Supplied records below:
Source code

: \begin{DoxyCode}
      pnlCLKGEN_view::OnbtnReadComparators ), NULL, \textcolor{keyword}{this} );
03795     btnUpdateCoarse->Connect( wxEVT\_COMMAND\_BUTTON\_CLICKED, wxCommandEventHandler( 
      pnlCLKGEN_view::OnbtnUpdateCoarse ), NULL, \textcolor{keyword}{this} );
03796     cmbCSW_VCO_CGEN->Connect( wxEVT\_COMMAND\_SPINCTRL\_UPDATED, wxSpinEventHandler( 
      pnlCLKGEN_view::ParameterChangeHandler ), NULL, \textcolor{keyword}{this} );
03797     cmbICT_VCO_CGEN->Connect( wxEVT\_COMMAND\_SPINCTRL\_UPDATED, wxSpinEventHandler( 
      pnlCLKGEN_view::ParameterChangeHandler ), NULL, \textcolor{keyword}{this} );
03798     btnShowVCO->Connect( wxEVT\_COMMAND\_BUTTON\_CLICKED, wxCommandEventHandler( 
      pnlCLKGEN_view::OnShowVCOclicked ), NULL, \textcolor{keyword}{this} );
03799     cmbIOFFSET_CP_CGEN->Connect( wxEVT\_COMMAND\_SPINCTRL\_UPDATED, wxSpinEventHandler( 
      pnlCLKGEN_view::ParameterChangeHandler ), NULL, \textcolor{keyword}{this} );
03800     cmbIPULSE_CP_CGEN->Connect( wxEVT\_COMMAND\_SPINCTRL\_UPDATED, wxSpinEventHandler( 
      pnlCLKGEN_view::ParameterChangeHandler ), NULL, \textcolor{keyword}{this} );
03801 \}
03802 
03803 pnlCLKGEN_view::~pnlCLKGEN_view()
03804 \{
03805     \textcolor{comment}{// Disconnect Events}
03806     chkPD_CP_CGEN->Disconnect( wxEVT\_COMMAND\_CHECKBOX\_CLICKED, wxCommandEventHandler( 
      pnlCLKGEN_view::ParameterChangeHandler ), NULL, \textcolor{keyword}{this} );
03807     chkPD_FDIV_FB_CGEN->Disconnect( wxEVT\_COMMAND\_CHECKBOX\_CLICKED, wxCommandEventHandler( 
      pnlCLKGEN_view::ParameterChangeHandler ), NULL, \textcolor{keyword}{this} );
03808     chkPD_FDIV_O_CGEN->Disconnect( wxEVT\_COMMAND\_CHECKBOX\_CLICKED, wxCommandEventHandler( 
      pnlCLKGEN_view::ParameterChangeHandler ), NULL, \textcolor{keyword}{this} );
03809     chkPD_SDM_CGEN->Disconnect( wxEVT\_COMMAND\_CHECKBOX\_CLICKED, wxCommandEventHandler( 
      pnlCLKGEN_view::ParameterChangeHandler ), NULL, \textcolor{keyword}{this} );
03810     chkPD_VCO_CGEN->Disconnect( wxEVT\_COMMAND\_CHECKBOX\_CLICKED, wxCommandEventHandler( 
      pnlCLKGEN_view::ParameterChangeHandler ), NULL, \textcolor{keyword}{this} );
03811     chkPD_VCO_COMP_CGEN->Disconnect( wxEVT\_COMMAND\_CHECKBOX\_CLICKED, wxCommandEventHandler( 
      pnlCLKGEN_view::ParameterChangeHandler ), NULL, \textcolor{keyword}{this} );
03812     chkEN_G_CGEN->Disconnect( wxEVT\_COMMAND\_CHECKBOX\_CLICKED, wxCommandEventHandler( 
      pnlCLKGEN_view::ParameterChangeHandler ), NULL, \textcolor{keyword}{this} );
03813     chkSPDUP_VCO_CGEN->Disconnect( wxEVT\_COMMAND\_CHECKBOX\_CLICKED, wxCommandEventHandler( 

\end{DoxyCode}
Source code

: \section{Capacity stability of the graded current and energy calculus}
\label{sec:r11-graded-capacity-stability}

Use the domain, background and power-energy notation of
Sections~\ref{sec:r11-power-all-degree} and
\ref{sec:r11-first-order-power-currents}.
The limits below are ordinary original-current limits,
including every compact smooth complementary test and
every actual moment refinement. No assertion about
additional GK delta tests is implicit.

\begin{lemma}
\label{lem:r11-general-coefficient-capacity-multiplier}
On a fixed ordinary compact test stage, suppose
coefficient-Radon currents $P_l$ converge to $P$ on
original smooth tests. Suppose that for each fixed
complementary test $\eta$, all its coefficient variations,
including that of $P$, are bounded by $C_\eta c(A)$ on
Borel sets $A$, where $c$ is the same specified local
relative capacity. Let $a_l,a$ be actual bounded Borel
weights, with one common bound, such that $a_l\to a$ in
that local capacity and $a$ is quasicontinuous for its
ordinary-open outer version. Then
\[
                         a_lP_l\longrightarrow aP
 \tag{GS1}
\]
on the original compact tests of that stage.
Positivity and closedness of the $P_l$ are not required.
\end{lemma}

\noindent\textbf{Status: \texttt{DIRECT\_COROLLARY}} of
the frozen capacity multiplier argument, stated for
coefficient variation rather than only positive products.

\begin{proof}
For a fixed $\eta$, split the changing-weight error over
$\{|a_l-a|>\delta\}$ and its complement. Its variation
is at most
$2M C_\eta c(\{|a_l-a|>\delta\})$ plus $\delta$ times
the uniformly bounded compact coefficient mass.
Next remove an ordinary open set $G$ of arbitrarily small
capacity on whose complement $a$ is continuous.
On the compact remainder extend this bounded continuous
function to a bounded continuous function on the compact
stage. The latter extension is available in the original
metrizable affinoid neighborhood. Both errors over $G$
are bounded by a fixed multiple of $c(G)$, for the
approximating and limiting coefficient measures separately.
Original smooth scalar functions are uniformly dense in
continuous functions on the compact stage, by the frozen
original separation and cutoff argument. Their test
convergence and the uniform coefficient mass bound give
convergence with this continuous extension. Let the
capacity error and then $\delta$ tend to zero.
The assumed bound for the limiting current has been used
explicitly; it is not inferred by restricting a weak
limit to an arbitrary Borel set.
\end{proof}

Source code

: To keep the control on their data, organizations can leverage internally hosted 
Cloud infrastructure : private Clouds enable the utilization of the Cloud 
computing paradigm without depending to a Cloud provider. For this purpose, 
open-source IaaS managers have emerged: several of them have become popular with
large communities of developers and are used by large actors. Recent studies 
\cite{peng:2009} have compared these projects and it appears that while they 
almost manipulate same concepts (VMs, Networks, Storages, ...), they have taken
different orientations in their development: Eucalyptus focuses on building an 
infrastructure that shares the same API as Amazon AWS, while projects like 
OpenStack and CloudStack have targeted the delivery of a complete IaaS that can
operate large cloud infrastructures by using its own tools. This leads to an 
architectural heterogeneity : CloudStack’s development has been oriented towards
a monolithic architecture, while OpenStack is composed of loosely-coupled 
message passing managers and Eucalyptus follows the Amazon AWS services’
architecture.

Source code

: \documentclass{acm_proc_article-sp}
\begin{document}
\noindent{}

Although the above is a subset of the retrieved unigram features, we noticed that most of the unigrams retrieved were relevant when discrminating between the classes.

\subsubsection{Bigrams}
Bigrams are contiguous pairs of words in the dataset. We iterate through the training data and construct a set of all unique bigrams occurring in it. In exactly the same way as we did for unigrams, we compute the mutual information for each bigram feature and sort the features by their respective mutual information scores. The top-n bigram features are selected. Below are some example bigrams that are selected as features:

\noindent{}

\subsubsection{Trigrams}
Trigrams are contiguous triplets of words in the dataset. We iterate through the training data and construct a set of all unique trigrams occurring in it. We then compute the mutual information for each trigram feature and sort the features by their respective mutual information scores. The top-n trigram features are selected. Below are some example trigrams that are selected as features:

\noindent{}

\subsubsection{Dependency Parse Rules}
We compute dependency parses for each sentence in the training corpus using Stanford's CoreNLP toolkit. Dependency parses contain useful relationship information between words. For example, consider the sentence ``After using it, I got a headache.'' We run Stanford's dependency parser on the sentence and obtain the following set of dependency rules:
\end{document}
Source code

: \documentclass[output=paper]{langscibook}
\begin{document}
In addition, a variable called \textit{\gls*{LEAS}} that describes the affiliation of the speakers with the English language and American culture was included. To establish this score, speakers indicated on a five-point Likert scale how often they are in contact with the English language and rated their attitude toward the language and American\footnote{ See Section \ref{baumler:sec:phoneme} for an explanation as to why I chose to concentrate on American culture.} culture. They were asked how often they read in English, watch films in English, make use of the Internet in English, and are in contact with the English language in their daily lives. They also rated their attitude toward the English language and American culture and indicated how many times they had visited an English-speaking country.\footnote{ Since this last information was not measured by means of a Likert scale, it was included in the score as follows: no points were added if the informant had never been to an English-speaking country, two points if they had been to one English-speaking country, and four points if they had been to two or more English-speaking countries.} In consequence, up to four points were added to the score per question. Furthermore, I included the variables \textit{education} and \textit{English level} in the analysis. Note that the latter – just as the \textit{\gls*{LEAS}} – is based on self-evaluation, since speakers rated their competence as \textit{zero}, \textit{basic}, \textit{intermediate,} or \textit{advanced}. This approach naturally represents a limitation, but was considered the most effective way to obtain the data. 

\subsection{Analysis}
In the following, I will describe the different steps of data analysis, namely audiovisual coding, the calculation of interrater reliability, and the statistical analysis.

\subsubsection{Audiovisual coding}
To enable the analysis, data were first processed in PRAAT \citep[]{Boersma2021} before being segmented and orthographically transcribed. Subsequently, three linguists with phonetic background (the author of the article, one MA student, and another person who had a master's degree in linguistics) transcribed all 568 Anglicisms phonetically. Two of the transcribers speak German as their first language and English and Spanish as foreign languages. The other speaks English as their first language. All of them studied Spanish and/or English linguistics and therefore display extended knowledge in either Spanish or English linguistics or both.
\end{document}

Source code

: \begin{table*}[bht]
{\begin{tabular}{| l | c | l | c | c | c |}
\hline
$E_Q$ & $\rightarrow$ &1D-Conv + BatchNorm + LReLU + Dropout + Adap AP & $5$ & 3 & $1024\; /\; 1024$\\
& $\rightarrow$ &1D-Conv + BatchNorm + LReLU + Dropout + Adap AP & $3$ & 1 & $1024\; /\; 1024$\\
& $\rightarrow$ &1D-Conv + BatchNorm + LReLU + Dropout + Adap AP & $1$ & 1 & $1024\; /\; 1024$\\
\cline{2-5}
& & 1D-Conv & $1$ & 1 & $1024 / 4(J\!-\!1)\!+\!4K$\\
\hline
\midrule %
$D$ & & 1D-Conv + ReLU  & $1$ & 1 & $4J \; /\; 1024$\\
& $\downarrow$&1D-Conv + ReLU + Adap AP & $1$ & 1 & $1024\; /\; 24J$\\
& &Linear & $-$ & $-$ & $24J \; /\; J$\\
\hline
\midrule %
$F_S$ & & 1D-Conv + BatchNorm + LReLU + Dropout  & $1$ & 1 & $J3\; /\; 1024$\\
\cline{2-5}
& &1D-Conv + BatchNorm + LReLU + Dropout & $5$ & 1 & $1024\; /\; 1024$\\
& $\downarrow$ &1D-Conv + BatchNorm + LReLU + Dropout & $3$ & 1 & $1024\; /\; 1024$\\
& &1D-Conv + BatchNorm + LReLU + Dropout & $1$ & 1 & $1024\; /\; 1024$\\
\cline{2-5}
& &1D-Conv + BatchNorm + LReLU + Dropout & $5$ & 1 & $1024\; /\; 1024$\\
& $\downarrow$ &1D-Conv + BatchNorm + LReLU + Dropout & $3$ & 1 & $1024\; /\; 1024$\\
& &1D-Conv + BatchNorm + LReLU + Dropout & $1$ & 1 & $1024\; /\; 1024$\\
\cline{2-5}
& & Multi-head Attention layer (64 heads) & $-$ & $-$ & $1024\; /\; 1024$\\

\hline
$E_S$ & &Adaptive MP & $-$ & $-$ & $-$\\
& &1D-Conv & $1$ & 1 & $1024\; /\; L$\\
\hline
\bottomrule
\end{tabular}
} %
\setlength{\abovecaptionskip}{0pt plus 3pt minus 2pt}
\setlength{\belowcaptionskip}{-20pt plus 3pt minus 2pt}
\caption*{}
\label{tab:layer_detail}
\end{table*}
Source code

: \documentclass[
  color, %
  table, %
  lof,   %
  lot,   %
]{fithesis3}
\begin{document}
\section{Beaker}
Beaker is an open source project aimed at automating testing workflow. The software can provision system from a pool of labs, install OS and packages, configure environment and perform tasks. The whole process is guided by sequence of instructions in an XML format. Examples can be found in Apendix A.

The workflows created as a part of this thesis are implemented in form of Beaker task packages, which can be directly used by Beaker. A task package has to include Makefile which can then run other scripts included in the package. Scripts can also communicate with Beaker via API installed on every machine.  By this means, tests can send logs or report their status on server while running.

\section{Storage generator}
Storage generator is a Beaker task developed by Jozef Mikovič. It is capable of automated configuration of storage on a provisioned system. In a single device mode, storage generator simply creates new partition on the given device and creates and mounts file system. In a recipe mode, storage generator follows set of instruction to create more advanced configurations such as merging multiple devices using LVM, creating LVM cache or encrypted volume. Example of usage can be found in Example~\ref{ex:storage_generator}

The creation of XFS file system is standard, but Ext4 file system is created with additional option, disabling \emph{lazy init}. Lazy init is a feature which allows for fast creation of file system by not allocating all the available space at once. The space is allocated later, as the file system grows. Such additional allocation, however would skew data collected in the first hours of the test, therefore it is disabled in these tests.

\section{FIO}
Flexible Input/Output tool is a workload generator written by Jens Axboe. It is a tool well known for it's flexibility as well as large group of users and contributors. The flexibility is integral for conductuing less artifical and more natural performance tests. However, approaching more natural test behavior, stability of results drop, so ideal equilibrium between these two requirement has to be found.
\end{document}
End of Supplied records.
§ **Task instructions**
Wherever the word "architecture" occurs in a line of the listing, copy that line.

§ **Your solution**
a monolithic architecture, while OpenStack is composed of loosely-coupled 
architecture.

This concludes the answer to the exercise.